- DATA PROVIDED -
***
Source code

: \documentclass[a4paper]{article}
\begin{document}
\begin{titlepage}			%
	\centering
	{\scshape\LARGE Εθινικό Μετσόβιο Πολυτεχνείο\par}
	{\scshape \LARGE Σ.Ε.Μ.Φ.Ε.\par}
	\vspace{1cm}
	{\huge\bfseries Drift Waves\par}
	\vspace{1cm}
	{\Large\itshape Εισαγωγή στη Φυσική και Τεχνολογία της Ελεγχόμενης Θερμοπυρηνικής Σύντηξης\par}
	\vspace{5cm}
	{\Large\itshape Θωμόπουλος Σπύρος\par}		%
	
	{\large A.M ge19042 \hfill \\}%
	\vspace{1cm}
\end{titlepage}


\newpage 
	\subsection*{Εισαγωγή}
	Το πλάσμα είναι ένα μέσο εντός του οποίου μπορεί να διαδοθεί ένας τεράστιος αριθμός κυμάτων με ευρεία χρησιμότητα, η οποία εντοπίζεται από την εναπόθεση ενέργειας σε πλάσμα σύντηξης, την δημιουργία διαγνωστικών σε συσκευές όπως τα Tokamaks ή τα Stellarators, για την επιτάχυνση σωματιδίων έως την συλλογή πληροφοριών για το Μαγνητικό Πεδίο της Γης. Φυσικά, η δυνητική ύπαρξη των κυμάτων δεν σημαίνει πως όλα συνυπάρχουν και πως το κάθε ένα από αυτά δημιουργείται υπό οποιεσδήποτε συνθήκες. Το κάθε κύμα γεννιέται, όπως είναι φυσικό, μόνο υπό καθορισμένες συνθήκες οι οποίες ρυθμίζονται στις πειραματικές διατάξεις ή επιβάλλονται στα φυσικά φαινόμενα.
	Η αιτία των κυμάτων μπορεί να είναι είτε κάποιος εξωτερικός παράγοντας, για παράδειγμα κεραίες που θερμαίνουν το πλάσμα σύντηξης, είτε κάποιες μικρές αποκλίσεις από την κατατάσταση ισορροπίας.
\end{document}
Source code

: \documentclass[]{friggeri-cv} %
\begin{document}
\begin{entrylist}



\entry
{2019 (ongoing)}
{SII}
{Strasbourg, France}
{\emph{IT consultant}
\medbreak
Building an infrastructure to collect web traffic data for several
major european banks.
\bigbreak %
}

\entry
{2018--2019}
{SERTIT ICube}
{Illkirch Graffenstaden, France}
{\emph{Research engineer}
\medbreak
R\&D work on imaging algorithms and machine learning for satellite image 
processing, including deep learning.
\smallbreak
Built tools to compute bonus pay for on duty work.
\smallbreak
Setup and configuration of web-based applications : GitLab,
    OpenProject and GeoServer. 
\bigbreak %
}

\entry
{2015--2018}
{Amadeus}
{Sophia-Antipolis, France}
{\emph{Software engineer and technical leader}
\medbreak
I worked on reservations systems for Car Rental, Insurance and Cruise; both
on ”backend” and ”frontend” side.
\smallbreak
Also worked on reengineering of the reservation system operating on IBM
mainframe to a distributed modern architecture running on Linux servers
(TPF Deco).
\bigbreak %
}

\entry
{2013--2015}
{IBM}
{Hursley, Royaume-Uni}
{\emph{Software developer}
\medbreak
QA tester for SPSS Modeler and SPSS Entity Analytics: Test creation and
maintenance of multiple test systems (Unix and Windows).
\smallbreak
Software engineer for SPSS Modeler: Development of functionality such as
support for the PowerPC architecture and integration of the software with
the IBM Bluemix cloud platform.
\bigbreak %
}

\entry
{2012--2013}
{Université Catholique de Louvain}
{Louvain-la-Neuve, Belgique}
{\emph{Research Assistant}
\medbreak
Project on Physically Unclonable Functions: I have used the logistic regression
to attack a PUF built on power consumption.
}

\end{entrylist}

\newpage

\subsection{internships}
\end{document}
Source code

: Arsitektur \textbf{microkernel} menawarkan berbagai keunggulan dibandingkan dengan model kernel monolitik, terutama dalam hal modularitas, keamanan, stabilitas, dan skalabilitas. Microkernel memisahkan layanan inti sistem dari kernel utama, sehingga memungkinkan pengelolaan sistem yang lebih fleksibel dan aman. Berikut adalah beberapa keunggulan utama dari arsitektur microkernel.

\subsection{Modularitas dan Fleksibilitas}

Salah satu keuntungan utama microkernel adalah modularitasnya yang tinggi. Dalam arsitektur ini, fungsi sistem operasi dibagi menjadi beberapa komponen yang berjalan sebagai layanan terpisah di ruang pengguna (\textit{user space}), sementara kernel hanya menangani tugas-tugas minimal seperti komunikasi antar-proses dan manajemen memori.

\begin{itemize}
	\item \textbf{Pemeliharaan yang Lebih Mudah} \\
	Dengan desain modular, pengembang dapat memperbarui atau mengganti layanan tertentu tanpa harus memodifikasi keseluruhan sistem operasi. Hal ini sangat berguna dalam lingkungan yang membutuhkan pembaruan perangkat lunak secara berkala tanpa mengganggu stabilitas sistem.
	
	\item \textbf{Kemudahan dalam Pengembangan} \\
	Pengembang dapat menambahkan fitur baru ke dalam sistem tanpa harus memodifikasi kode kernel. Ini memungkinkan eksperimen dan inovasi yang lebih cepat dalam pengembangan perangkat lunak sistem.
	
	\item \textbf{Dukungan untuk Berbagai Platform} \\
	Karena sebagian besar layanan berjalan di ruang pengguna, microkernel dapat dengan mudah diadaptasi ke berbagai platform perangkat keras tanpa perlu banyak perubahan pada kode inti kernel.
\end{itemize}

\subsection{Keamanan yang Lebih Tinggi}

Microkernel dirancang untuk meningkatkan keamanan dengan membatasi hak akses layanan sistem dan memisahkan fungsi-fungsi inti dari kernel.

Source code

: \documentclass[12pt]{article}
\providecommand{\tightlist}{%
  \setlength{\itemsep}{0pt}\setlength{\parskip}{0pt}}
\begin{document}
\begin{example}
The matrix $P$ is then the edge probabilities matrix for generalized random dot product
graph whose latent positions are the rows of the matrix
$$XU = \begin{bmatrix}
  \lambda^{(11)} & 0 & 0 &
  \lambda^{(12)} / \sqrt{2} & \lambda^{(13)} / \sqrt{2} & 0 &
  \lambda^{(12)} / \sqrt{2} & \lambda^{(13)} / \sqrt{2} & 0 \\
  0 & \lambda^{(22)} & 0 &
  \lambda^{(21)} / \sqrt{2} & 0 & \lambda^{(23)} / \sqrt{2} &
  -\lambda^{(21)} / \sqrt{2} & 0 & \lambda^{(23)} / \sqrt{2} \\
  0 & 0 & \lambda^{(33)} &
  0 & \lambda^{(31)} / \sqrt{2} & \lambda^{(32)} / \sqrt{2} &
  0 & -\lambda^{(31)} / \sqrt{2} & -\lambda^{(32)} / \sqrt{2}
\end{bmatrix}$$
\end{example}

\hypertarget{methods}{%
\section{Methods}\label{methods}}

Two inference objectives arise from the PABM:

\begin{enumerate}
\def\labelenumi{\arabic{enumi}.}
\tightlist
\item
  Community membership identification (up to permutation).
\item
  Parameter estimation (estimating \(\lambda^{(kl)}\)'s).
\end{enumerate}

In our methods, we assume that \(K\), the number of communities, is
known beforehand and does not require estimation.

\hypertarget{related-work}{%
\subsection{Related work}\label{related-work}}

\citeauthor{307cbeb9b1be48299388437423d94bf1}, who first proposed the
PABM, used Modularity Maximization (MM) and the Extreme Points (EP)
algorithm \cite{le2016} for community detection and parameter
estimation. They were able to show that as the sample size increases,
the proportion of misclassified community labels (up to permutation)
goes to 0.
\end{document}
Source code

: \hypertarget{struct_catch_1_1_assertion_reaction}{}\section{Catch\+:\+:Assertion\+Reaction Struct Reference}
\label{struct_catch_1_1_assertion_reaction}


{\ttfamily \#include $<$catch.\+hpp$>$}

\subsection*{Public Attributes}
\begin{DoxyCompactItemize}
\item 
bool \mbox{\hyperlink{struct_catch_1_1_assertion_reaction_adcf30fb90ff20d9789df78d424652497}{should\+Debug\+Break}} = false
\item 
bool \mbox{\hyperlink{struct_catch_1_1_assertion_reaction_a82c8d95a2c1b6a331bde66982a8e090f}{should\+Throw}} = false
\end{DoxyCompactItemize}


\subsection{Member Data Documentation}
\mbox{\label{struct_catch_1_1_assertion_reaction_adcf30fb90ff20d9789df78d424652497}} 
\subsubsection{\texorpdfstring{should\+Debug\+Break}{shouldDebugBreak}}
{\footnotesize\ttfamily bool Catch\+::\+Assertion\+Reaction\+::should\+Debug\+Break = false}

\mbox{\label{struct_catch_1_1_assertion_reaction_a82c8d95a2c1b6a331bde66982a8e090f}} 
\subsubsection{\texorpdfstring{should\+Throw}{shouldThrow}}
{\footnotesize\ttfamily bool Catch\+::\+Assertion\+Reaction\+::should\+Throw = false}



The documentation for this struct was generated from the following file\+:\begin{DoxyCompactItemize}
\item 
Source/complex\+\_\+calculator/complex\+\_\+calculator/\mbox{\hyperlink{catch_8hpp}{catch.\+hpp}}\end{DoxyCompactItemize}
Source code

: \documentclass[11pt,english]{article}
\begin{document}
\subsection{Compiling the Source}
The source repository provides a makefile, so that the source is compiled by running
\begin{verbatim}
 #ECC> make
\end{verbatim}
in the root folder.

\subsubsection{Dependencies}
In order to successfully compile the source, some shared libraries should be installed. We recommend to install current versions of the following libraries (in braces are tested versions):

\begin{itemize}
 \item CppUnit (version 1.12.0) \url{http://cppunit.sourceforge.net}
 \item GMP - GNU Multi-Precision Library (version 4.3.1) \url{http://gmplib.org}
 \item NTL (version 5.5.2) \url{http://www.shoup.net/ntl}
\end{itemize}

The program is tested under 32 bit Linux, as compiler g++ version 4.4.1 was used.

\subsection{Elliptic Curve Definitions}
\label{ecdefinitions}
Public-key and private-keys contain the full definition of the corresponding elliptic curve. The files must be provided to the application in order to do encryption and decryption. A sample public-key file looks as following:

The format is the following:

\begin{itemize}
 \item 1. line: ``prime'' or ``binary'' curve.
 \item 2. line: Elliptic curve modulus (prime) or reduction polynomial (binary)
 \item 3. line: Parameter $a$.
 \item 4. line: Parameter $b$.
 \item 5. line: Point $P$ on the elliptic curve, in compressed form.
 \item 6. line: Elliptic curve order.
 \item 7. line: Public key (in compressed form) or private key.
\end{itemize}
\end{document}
***
- AIM OF THE TASK -
Copy exactly the lines above, from the one containing "in compressed form." through the very last line.

- TASK OUTPUT -
 \item 5. line: Point $P$ on the elliptic curve, in compressed form.
 \item 6. line: Elliptic curve order.
 \item 7. line: Public key (in compressed form) or private key.
\end{itemize}
\end{document}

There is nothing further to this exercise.